Developmental analyses can also be helpful for exploring evolutionary issues pertaining to sleep-wake organization. We are currently adopting a developmental comparative approach to understand circadian rhythmicity using nocturnal (i.e., night-active) Norway rats and diurnal (i.e., day-active) Nile grass rats. By tracking the development of sleep and wakefulness across early development and exploring their neural control, we are identifying the key components that have been evolutionarily altered to produce the phenotypes associated with these different species. Over the coming years we hope to expand this approach to different questions and species.

Our research questions drive our methods. Sometimes, especially when working with infant subjects, new methods must be devised. For example, we were among the first to devise methods for recording brain activity throughout the neuraxis in unanesthetized infant rats.

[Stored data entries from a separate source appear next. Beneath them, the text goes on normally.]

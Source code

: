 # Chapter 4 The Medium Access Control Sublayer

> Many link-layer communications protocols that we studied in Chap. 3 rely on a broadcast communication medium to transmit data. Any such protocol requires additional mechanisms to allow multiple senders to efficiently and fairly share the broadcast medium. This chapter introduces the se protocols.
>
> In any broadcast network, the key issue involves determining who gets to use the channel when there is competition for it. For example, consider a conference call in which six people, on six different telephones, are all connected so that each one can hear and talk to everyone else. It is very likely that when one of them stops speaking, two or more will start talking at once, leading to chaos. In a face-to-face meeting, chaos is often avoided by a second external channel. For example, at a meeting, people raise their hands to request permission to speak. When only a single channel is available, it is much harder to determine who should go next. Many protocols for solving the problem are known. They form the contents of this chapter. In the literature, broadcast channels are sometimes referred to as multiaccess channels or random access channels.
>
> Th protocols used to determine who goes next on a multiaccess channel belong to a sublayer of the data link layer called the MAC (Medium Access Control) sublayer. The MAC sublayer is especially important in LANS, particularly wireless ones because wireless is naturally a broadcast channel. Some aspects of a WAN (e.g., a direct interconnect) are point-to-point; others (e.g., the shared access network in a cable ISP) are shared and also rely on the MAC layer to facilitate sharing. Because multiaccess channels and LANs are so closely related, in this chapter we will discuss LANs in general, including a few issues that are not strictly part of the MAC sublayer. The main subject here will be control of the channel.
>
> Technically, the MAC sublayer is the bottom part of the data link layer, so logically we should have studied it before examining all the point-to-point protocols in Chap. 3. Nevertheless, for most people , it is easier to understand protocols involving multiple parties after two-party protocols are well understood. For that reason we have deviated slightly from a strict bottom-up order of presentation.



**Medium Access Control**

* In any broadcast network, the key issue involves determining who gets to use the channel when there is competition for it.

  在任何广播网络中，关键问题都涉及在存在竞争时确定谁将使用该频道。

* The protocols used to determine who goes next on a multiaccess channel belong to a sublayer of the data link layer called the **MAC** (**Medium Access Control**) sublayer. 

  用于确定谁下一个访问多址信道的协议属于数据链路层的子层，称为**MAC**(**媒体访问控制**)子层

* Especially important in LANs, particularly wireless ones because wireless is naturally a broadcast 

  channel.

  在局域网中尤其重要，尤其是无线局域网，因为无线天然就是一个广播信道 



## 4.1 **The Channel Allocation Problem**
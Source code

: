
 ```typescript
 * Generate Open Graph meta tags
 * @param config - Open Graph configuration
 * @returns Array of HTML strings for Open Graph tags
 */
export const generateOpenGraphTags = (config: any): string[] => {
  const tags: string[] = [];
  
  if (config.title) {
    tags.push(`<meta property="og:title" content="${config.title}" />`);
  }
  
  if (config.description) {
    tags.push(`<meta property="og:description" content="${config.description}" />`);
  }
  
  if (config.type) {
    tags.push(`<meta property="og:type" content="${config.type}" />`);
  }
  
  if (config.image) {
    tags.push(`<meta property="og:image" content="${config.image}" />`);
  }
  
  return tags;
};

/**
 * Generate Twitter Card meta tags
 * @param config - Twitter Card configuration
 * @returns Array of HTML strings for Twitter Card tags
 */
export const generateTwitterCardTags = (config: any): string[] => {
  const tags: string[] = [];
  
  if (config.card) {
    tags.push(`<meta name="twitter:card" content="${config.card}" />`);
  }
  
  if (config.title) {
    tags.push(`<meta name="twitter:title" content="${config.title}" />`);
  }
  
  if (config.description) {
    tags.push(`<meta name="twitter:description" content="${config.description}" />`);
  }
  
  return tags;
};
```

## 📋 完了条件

Our current methods include (or can include):

* Behavioral and electrographic (i.e., EMG) recordings;

* Voltage-sensitive dye imaging of cortical activity;

* Neurophysiological recordings using surface EEG, silicon depth electrodes, and octrodes;

* Chemical and electrical lesions;

* Pharmacological manipulations, including cortical infusions and local inactivation (e.g., with fluorescent muscimol);

* In vivo electrochemistry (i.e., amperometry) for real-time measurements of extracellular concentrations of glutamate, choline, and GABA;

* c-fos immunohistochemistry;

* Running-wheel activity for measures of circadian rhythmicity;

* PCR genotyping.

 

 

Our research is funded by grants from the National Institutes of Health.